| Thanks all... I think i got it...
| Interestingly enough..
|
| If I do...
| StringBuilder sb = new StringBuilder(10000000);
| for (int i=0; i<100; i++)
| sb.Append("Hello World");
| string a1 = sb.ToString();
|
| and..
| StringBuilder sb = new StringBuilder();
| for (int i=0; i<100; i++)
| sb.Append("Hello World");
| string a2 = sb.ToString();
|
| in this case, a1 actually takes LESS physical memory then a2. a1 gets
| trimmed while a2 returns the internal string.
| i guess the lesson is to put a capacity whenever possible. but that
| also has drawbacks..
|
Right, what you see here is the result of an optimization.
Let me try to explain what's happening ....
First you need to know how a SB and a String looks like on the managed heap,
this is how a StringBuilder object looks:
<standard object header> // to IntPtr sized values, not relevant here
IntPtr m_currentThread;
int m_maxCapacity;
string m_StringValue;
while a String looks like:
<object header>
int m_arrayLength;
int m_stringLength;
char m_firstChar;
In the first case, you create a SB with capacity 10000000, that means that
the size of the underlying String object is larger than 85Kb, so, the String
will end on the Large Object Heap (LOH).
Then you start filling the string buffer, the result at the end of the loop
looks like:
Your StrinBuilder sb on the Gen0 heap
m_currentThread = xxxx // not important here
m_maxCapacity = 2147483647 // 2GB
m_StringValue = 03271000 // reference - points to a string on the
LOH (value as a sample)
m_arrayLength = 10000001 // Buffer space (in no. of char)
m_stringLength = 1100 // actual string Length
m_firstChar = 'H' // First char in buffer (start of buffer
.... // following chars
.... = 'd' // last char of string (buffer position 1100)
.... = 0x0000 // last char in buffer (buffer position 1101)
Now when you execute ... sb.ToString();
the CLR rightfully decides that this String object doesn't belong to the LOH
(is < 85Kb), so he creates a new String on the Gen0 heap and returns it's
reference in a1, the new string object looks now like:
m_arrayLength = 1101 // Buffer space (in no. of char)
m_stringLength = 1100 // actual string Length
m_firstChar = 'H' // First char in buffer (start of buffer
.... // following chars
.... = 'd' // last char of string (buffer position 1100)
.... = 0x0000
Notice the new m_arrayLength of 1100 ...
Note that the m_arrayLength = 10000001 has never been committed, only
reserved that is why you don't see this allocated in physical memory.
What's happening in the second case is:
A SB is created on the Gen0 heap and looks like:
m_currentThread = xxxx // not important here
m_maxCapacity = 2147483647 // 2GB
m_StringValue = 01274e34 // reference - points to a string on the Gen0
heap(value as a sample)
and the underlying String object at the end of the loop:
m_arrayLength = 2049 // Buffer space (in no. of char)
m_stringLength = 1100 // actual string Length
m_firstChar = 'H' // First char in buffer (start of buffer
.... // following chars
.... = 'd' // last char of string (buffer position 1100)
.... = 0x0000
Notice the m_arrayLength ...
But before you get this final string, a number of temporary strings need to
be build.
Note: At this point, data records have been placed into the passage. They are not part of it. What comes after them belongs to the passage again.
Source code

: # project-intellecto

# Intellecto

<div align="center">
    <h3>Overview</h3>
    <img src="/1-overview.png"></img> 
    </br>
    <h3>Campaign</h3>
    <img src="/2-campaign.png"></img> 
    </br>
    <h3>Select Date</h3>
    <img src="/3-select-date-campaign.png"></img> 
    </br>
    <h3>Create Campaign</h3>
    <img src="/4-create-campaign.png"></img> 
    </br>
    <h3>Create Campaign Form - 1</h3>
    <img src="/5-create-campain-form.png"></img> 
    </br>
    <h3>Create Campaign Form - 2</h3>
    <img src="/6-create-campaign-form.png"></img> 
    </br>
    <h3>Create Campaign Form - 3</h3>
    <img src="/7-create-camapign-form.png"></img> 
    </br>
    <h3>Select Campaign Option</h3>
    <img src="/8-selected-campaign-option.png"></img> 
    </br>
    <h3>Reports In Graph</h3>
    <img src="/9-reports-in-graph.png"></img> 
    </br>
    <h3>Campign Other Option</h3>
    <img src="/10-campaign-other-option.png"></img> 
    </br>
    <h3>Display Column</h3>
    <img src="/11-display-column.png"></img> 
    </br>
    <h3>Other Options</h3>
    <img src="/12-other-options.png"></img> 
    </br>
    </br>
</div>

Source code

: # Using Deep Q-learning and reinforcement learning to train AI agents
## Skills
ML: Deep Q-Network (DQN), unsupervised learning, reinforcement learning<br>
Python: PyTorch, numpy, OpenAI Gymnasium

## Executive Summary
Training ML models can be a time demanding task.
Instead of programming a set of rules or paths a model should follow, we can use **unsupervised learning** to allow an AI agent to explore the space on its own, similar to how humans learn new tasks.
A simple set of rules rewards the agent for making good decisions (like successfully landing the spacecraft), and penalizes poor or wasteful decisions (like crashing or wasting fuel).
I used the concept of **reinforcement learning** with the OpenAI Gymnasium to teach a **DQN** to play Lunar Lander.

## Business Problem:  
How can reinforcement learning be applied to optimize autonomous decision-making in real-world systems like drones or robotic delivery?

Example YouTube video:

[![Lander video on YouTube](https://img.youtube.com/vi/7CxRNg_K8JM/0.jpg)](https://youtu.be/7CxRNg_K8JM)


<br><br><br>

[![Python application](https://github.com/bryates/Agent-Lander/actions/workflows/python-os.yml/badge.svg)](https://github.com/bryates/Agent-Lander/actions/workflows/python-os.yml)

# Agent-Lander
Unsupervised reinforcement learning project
Remember that the SB starts with an m_arrayLength = 17 (16 + 1 for
the 0x0000 string termination char).
That means that after the loop you have effectively created 8 intermediate
string objects (16, 32, 64, ...2048).
That means that you have wasted some memory, but also some CPU cycles, more,
you also put some additional stress on the GC which will have to clean-up
the intermediate objects.
Conclusion: you should try to pre-allocate SB's whenever possible. Note that
this is especially important for server applications and for client
(WinForms) applications that need to run in Terminal Server environments.
Hope this clears things up a bit
Willy.